*WORK TO COMPLETE*
The answer must consist of every record below, reproduced exactly.

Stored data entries
· · · · ·
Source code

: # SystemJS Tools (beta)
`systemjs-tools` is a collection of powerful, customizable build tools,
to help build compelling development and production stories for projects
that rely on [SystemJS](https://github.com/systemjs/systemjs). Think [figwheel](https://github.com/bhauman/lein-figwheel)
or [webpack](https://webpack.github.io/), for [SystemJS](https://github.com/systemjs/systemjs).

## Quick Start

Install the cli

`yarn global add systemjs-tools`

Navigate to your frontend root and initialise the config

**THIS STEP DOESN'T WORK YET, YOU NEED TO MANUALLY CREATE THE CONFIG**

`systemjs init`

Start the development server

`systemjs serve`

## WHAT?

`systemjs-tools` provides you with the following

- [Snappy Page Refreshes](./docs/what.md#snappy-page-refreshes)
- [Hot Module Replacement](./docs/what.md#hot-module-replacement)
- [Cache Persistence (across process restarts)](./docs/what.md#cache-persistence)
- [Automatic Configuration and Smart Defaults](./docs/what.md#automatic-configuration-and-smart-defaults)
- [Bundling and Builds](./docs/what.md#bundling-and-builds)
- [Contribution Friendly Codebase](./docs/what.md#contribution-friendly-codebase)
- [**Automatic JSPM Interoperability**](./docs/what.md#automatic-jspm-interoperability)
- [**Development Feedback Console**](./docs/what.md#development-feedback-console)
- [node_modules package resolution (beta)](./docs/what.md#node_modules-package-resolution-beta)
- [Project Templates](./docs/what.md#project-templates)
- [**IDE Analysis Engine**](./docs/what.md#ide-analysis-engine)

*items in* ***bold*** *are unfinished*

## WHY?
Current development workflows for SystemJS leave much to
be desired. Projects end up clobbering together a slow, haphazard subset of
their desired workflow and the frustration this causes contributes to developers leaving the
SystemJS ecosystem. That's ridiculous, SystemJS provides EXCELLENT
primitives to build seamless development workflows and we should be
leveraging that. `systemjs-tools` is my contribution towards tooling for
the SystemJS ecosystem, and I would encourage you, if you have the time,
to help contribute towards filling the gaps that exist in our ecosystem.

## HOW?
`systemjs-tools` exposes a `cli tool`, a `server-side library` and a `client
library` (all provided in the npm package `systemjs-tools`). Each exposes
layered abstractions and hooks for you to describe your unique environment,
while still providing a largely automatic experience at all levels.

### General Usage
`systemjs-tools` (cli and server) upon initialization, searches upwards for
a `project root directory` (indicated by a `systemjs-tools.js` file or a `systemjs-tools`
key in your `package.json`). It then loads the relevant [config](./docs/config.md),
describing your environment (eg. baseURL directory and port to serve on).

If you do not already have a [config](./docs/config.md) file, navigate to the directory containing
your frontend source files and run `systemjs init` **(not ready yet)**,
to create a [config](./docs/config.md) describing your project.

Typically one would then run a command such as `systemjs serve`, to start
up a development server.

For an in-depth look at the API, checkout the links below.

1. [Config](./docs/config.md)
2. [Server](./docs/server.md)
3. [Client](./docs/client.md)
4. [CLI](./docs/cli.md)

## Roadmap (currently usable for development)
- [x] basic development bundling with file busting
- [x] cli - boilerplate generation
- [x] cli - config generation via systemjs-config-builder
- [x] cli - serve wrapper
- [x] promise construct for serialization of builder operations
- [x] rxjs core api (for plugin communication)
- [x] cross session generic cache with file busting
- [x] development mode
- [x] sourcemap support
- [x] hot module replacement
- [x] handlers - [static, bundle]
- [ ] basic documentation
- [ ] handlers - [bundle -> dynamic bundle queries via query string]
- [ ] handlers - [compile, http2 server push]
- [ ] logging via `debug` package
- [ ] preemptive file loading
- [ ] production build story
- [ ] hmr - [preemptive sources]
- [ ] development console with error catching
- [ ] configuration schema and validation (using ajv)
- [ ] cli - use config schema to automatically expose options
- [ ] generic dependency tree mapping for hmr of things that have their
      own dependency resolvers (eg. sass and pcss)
· · · · ·
*REPLY*
Source code

: # SystemJS Tools (beta)
`systemjs-tools` is a collection of powerful, customizable build tools,
to help build compelling development and production stories for projects
that rely on [SystemJS](https://github.com/systemjs/systemjs). Think [figwheel](https://github.com/bhauman/lein-figwheel)
or [webpack](https://webpack.github.io/), for [SystemJS](https://github.com/systemjs/systemjs).

## Quick Start

Install the cli

`yarn global add systemjs-tools`

Navigate to your frontend root and initialise the config

**THIS STEP DOESN'T WORK YET, YOU NEED TO MANUALLY CREATE THE CONFIG**

`systemjs init`

Start the development server

`systemjs serve`

## WHAT?

`systemjs-tools` provides you with the following

- [Snappy Page Refreshes](./docs/what.md#snappy-page-refreshes)
- [Hot Module Replacement](./docs/what.md#hot-module-replacement)
- [Cache Persistence (across process restarts)](./docs/what.md#cache-persistence)
- [Automatic Configuration and Smart Defaults](./docs/what.md#automatic-configuration-and-smart-defaults)
- [Bundling and Builds](./docs/what.md#bundling-and-builds)
- [Contribution Friendly Codebase](./docs/what.md#contribution-friendly-codebase)
- [**Automatic JSPM Interoperability**](./docs/what.md#automatic-jspm-interoperability)
- [**Development Feedback Console**](./docs/what.md#development-feedback-console)
- [node_modules package resolution (beta)](./docs/what.md#node_modules-package-resolution-beta)
- [Project Templates](./docs/what.md#project-templates)
- [**IDE Analysis Engine**](./docs/what.md#ide-analysis-engine)

*items in* ***bold*** *are unfinished*

## WHY?
Current development workflows for SystemJS leave much to
be desired. Projects end up clobbering together a slow, haphazard subset of
their desired workflow and the frustration this causes contributes to developers leaving the
SystemJS ecosystem. That's ridiculous, SystemJS provides EXCELLENT
primitives to build seamless development workflows and we should be
leveraging that. `systemjs-tools` is my contribution towards tooling for
the SystemJS ecosystem, and I would encourage you, if you have the time,
to help contribute towards filling the gaps that exist in our ecosystem.

## HOW?
`systemjs-tools` exposes a `cli tool`, a `server-side library` and a `client
library` (all provided in the npm package `systemjs-tools`). Each exposes
layered abstractions and hooks for you to describe your unique environment,
while still providing a largely automatic experience at all levels.

### General Usage
`systemjs-tools` (cli and server) upon initialization, searches upwards for
a `project root directory` (indicated by a `systemjs-tools.js` file or a `systemjs-tools`
key in your `package.json`). It then loads the relevant [config](./docs/config.md),
describing your environment (eg. baseURL directory and port to serve on).

If you do not already have a [config](./docs/config.md) file, navigate to the directory containing
your frontend source files and run `systemjs init` **(not ready yet)**,
to create a [config](./docs/config.md) describing your project.

Typically one would then run a command such as `systemjs serve`, to start
up a development server.

For an in-depth look at the API, checkout the links below.

1. [Config](./docs/config.md)
2. [Server](./docs/server.md)
3. [Client](./docs/client.md)
4. [CLI](./docs/cli.md)

## Roadmap (currently usable for development)
- [x] basic development bundling with file busting
- [x] cli - boilerplate generation
- [x] cli - config generation via systemjs-config-builder
- [x] cli - serve wrapper
- [x] promise construct for serialization of builder operations
- [x] rxjs core api (for plugin communication)
- [x] cross session generic cache with file busting
- [x] development mode
- [x] sourcemap support
- [x] hot module replacement
- [x] handlers - [static, bundle]
- [ ] basic documentation
- [ ] handlers - [bundle -> dynamic bundle queries via query string]
- [ ] handlers - [compile, http2 server push]
- [ ] logging via `debug` package
- [ ] preemptive file loading
- [ ] production build story
- [ ] hmr - [preemptive sources]
- [ ] development console with error catching
- [ ] configuration schema and validation (using ajv)
- [ ] cli - use config schema to automatically expose options
- [ ] generic dependency tree mapping for hmr of things that have their
      own dependency resolvers (eg. sass and pcss)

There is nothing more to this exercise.